I'll cover four parts:
1. Launching at Taylors and flying to and from the cliffs.
2. Launching and at the cliffs and landing options.
3. Wind directions to be wary of.
4. Flying from the cliffs to Sumner beach.

Launching at Taylors and flying to and from the cliffs.
The ideal wind direction is E to NE. The more east it is the more lift you can pick up on the glide out to the cliffs, also it is easier to gain maximum height at launch.

The best course when gliding to the cliffs is direct from launch over the center of the donkey paddock, this avoids any rotor or other terrain induced turbulence that can be encountered to the left of that track.

One spot that has caught plenty of pilots out is the donkey paddock itself. The top end of the paddock gets lots of rotor but is a very tempting place to land if you get low, better to play safe and land a little further down the slope. Even the small valley just before the donkey paddock can get quite turbulent when the wind is slightly north.

You normally need at least 50M over the power lines to the left of takeoff to be able to reach the donkey paddock at a good height. If you reach the donkey paddock and are low there are three options, creep over the cliff edge and pray you don't get smacked by rotor, land on the donkey paddock and walk to the cliffs launch or land at the bottom of Taylors.

The thing that is most likely to cause problems when flying from Taylors Mistake to the cliffs is a wind with a bit of north in it, this has led to plenty of accidents and people ending up in the bomb out.
Gaining sufficient height at take off is more difficult because the lift vector is skewed to the left.
You are flying with more of a head wind component so your glide over the ground is reduced, meaning that you need even more height at launch to make the glide.
There will be more terrain induced turbulence as the wind blows along the top of the ridge.

Returning from the cliffs to Taylors is often easier than flying to the cliffs because you will gain plenty of height at the cliffs. If you have plenty of height you can track direct from Whitewash head back to Taylors launch and easily avoid any rotor behind the cliffs. On the other hand being low at the cliffs can present a few problems, rotor behind the cliffs and the power lines running down the ridge all need to be taken in to account. If you arrive back at Taylors low sometimes it's worth continuing on into the gut and trying to get up there.

Launching at the cliffs.
Launching at the cliffs can be pretty daunting, there is not much room and the margin for error is small, directly in front of launch there is a steep slope which quickly becomes a cliff. Your wing will be sitting in a bit of dead air when it's laid out making reverse launches a challenge given the pine trees in front of you and the cliff behind.
If the wind is slightly north it will be cross at launch making things really difficult, probably not worth the risk.
After launch turn left and soar between launch and the small point about 50M to the left of launch. You need to gain at least the same height as the top of the pine trees behind the small point before gliding over to the larger cliffs.

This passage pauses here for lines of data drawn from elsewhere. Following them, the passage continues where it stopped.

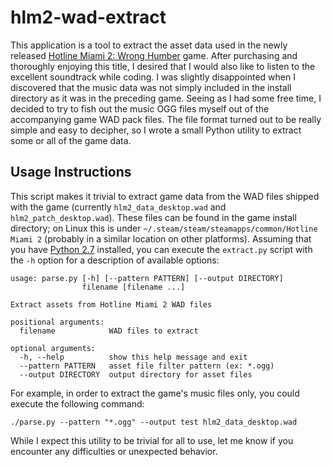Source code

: # hlm2-wad-extract

This application is a tool to extract the asset data used in the newly released [Hotline Miami 2: Wrong
Humber](https://en.wikipedia.org/wiki/Hotline_Miami_2:_Wrong_Number) game. After purchasing and thoroughly enjoying this
title, I desired that I would also like to listen to the excellent soundtrack while coding. I was slightly disappointed
when I discovered that the music data was not simply included in the install directory as it was in the preceding game.
Seeing as I had some free time, I decided to try to fish out the music OGG files myself out of the accompanying game WAD
pack files. The file format turned out to be really simple and easy to decipher, so I wrote a small Python utility to
extract some or all of the game data.

## Usage Instructions

This script makes it trivial to extract game data from the WAD files shipped with the game (currently
`hlm2_data_desktop.wad` and `hlm2_patch_desktop.wad`). These files can be found in the game install directory; on Linux
this is under `~/.steam/steam/steamapps/common/Hotline Miami 2` (probably in a similar location on other platforms).
Assuming that you have [Python 2.7](https://www.python.org/download/releases/2.7/) installed, you can execute the
`extract.py` script with the `-h` option for a description of available options:

```
usage: parse.py [-h] [--pattern PATTERN] [--output DIRECTORY]
                filename [filename ...]

Extract assets from Hotline Miami 2 WAD files

positional arguments:
  filename            WAD files to extract

optional arguments:
  -h, --help          show this help message and exit
  --pattern PATTERN   asset file filter pattern (ex: *.ogg)
  --output DIRECTORY  output directory for asset files
```

For example, in order to extract the game's music files only, you could execute the following command:

`./parse.py --pattern "*.ogg" --output test hlm2_data_desktop.wad`

While I expect this utility to be trivial for all to use, let me know if you encounter any difficulties or unexpected
behavior.
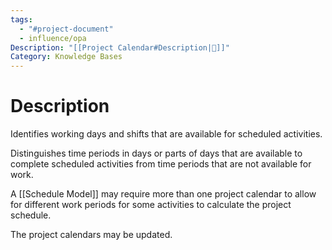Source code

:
 ```yaml
---
tags:
  - "#project-document"
  - influence/opa
Description: "[[Project Calendar#Description|📝]]"
Category: Knowledge Bases
---
```

# Description
Identifies working days and shifts that are available for scheduled activities.

Distinguishes time periods in days or parts of days that are available to complete scheduled activities from time periods that are not available for work.

A [[Schedule Model]] may require more than one project calendar to allow for different work periods for some activities to calculate the project schedule.

The project calendars may be updated.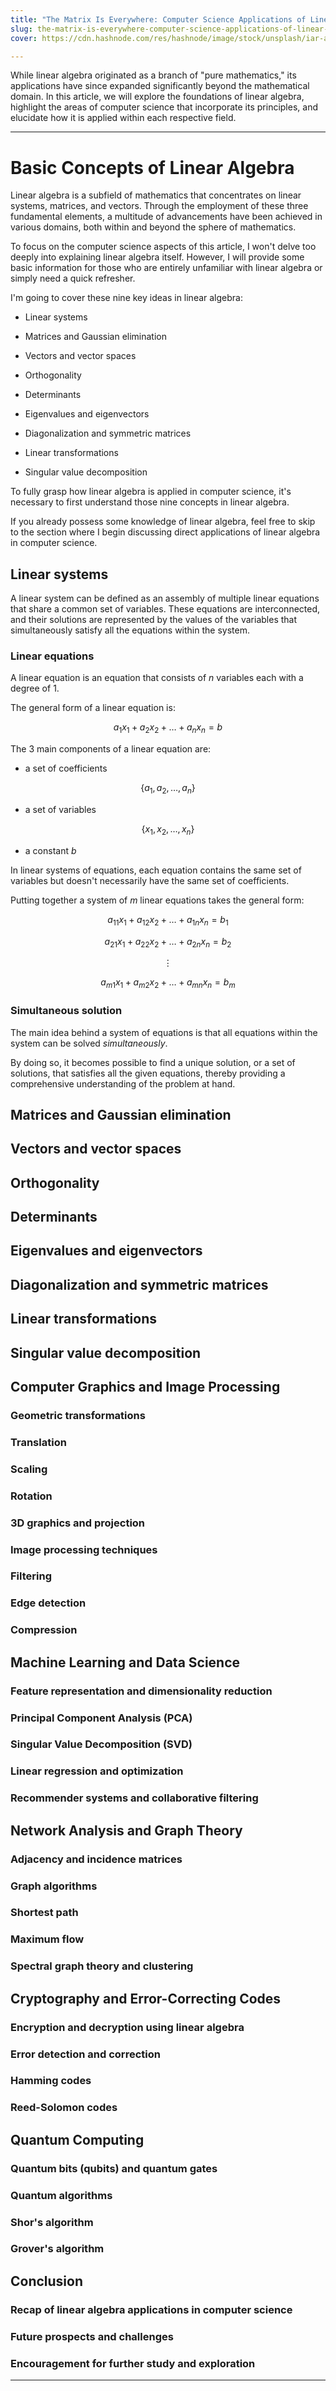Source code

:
 ```yaml
---
title: "The Matrix Is Everywhere: Computer Science Applications of Linear Algebra"
slug: the-matrix-is-everywhere-computer-science-applications-of-linear-algebra
cover: https://cdn.hashnode.com/res/hashnode/image/stock/unsplash/iar-afB0QQw/upload/a17458d20a3a815e5372c9f31a2d811e.jpeg

---
```


While linear algebra originated as a branch of "pure mathematics," its applications have since expanded significantly beyond the mathematical domain. In this article, we will explore the foundations of linear algebra, highlight the areas of computer science that incorporate its principles, and elucidate how it is applied within each respective field.

---

# Basic Concepts of Linear Algebra

Linear algebra is a subfield of mathematics that concentrates on linear systems, matrices, and vectors. Through the employment of these three fundamental elements, a multitude of advancements have been achieved in various domains, both within and beyond the sphere of mathematics.

To focus on the computer science aspects of this article, I won't delve too deeply into explaining linear algebra itself. However, I will provide some basic information for those who are entirely unfamiliar with linear algebra or simply need a quick refresher.

I'm going to cover these nine key ideas in linear algebra:

* Linear systems
    
* Matrices and Gaussian elimination
    
* Vectors and vector spaces
    
* Orthogonality
    
* Determinants
    
* Eigenvalues and eigenvectors
    
* Diagonalization and symmetric matrices
    
* Linear transformations
    
* Singular value decomposition
    

To fully grasp how linear algebra is applied in computer science, it's necessary to first understand those nine concepts in linear algebra.

If you already possess some knowledge of linear algebra, feel free to skip to the section where I begin discussing direct applications of linear algebra in computer science.

## Linear systems

A linear system can be defined as an assembly of multiple linear equations that share a common set of variables. These equations are interconnected, and their solutions are represented by the values of the variables that simultaneously satisfy all the equations within the system.

### Linear equations

A linear equation is an equation that consists of *n* variables each with a degree of 1.

The general form of a linear equation is:

$$a_1 x_1 + a_2 x_2 + \ldots + a_n x_n = b$$

The 3 main components of a linear equation are:

* a set of coefficients
    

$$\{a_1, a_2, \ldots, a_n\}$$

* a set of variables
    

$$\{x_1, x_2, \ldots, x_n\}$$

* a constant *b*
    

In linear systems of equations, each equation contains the same set of variables but doesn't necessarily have the same set of coefficients.

Putting together a system of *m* linear equations takes the general form:

$$a_{11} x_1 + a_{12} x_2 + \ldots + a_{1n} x_n = b_1$$

$$a_{21} x_1 + a_{22} x_2 + \ldots + a_{2n} x_n = b_2$$

$$\vdots$$

$$a_{m1} x_1 + a_{m2} x_2 + \ldots + a_{mn} x_n = b_m$$

### Simultaneous solution

The main idea behind a system of equations is that all equations within the system can be solved *simultaneously*.

By doing so, it becomes possible to find a unique solution, or a set of solutions, that satisfies all the given equations, thereby providing a comprehensive understanding of the problem at hand.

## Matrices and Gaussian elimination

## Vectors and vector spaces

## Orthogonality

## Determinants

## Eigenvalues and eigenvectors

## Diagonalization and symmetric matrices

## Linear transformations

## Singular value decomposition

## Computer Graphics and Image Processing

### Geometric transformations

### Translation

### Scaling

### Rotation

### 3D graphics and projection

### Image processing techniques

### Filtering

### Edge detection

### Compression

## Machine Learning and Data Science

### Feature representation and dimensionality reduction

### Principal Component Analysis (PCA)

### Singular Value Decomposition (SVD)

### Linear regression and optimization

### Recommender systems and collaborative filtering

## Network Analysis and Graph Theory

### Adjacency and incidence matrices

### Graph algorithms

### Shortest path

### Maximum flow

### Spectral graph theory and clustering

## Cryptography and Error-Correcting Codes

### Encryption and decryption using linear algebra

### Error detection and correction

### Hamming codes

### Reed-Solomon codes

## Quantum Computing

### Quantum bits (qubits) and quantum gates

### Quantum algorithms

### Shor's algorithm

### Grover's algorithm

## Conclusion

### Recap of linear algebra applications in computer science

### Future prospects and challenges

### Encouragement for further study and exploration

---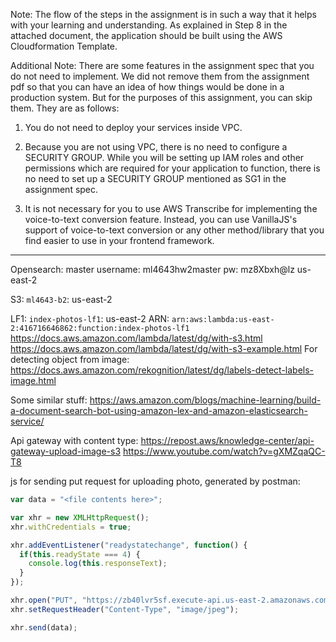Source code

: Note: The flow of the steps in the assignment is in such a way that it helps with your learning and understanding. As explained in Step 8 in the attached document, the application should be built using the AWS Cloudformation Template.

Additional Note: There are some features in the assignment spec that you do not need to implement. We did not remove them from the assignment pdf so that you can have an idea of how things would be done in a production system. But for the purposes of this assignment, you can skip them. They are as follows:

1. You do not need to deploy your services inside VPC.

2. Because you are not using VPC, there is no need to configure a SECURITY GROUP. While you will be setting up IAM roles and other permissions which are required for your application to function, there is no need to set up a SECURITY GROUP mentioned as SG1 in the assignment spec.

3. It is not necessary for you to use AWS Transcribe for implementing the voice-to-text conversion feature. Instead, you can use VanillaJS's support of voice-to-text conversion or any other method/library that you find easier to use in your frontend framework.

--- 

Opensearch:
master username: ml4643hw2master
pw: mz8Xbxh@lz
us-east-2

S3:
`ml4643-b2`: us-east-2

LF1:
`index-photos-lf1`: us-east-2
ARN: `arn:aws:lambda:us-east-2:416716646862:function:index-photos-lf1`
https://docs.aws.amazon.com/lambda/latest/dg/with-s3.html
https://docs.aws.amazon.com/lambda/latest/dg/with-s3-example.html
For detecting object from image: https://docs.aws.amazon.com/rekognition/latest/dg/labels-detect-labels-image.html

Some similar stuff:
https://aws.amazon.com/blogs/machine-learning/build-a-document-search-bot-using-amazon-lex-and-amazon-elasticsearch-service/

Api gateway with content type: 
https://repost.aws/knowledge-center/api-gateway-upload-image-s3
https://www.youtube.com/watch?v=gXMZqaQC-T8

js for sending put request for uploading photo, generated by postman:
```js
var data = "<file contents here>";

var xhr = new XMLHttpRequest();
xhr.withCredentials = true;

xhr.addEventListener("readystatechange", function() {
  if(this.readyState === 4) {
    console.log(this.responseText);
  }
});

xhr.open("PUT", "https://zb40lvr5sf.execute-api.us-east-2.amazonaws.com/prod/upload/postman-test.jpg");
xhr.setRequestHeader("Content-Type", "image/jpeg");

xhr.send(data);
```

There are four options for landing at the cliffs;
1.Top land at the launch. Again limited space and often good lift can make this tricky.
2.Land on the donkey paddock. Avoid the temptation to land at the top of the donkey paddock where significant rotor can exist.
3.Land at the bottom of Taylors.
4.Land on Sumner Beach adjacent to the Sumner surf club.

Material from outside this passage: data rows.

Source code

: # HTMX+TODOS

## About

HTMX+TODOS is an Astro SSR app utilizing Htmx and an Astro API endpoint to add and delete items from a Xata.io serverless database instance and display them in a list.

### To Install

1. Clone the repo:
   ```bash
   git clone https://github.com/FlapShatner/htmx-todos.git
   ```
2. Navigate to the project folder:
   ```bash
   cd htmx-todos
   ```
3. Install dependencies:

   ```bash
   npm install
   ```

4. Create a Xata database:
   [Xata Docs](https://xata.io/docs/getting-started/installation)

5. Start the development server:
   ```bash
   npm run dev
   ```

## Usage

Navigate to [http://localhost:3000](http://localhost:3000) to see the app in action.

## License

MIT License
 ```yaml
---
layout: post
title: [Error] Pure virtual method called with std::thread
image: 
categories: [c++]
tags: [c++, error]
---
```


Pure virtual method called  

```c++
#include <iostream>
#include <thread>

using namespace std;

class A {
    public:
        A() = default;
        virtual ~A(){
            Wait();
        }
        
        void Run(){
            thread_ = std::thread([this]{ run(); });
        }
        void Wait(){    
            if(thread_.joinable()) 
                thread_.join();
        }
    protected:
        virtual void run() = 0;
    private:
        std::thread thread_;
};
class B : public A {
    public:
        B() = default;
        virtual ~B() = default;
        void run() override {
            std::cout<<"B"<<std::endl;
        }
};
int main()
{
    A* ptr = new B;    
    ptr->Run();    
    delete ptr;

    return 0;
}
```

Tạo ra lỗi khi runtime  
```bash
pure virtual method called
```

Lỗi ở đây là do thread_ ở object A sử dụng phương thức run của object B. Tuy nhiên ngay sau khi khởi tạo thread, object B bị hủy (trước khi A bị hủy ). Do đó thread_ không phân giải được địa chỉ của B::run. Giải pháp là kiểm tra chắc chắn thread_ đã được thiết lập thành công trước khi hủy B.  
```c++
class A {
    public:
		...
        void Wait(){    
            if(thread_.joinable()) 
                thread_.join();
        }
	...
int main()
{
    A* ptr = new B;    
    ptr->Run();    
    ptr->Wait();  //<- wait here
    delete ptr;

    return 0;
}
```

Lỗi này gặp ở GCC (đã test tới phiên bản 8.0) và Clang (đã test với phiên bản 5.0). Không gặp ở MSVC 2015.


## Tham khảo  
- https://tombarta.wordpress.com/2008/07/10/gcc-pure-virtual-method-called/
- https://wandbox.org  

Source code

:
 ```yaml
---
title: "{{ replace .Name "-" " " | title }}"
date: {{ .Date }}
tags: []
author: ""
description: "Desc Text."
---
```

Wind directions to be wary of
The cliffs and Taylors Mistake can be flown anywhere from N to SE.
If the wind is too far round to the north it makes it difficult to get to the cliffs from Taylors and makes it tricky to launch at the cliffs.
If the wind is too far round to the south east and strong, pilots can get trapped at the Whitewash head end of the cliffs unable to penetrate back to launch. This is because the lift vector is skewed from the vertical, meaning plenty of wind but not much lift.
Always monitor your ground speed and the wind direction, look for the wind shadow on the right hand side of Taylors Mistake beach. Several pilots have gone too far back at the cliffs and been pushed into the lee ending up in the water near the Sumner lifeboat station, not a good look.

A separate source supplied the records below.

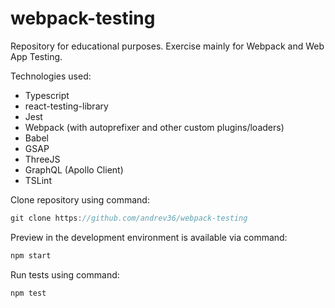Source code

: # webpack-testing

Repository for educational purposes. Exercise mainly for Webpack and Web App Testing.

Technologies used:

- Typescript
- react-testing-library
- Jest
- Webpack (with autoprefixer and other custom plugins/loaders)
- Babel
- GSAP
- ThreeJS
- GraphQL (Apollo Client)
- TSLint

Clone repository using command:

```js
git clone https://github.com/andrev36/webpack-testing
```

Preview in the development environment is available via command:

```js
npm start
```

Run tests using command:

```js
npm test
```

Flying from the cliffs to Sumner Beach
You need to have enough height at Whitewash head to be able to see the Taylors Mistake surf club above the pine trees close to launch before flying across Scarborough Beach to land at Sumner Beach.
Once you gain sufficient height you need to track north past Whitewash head for at least 50M before turning left and heading for Cave Rock, this gives you some clearance from the rotor zone behind the cliffs. Do not land close to Cave Rock as there is a nasty little rotor zone in the lee. Also do not land too far down towards Shag Rock, if the wind is strong you risk getting pushed back into the estuary.

Summary
Pilots in the water, pilots on the rocks at the bottom of the cliff, pilots stuck on the side of the cliff, broken bones, reserves thrown, gliders in the trees … a long list of stuff ups by pilots taking the cliffs too lightly over the years. Hopefully this article will go some way to making it a safer place to fly.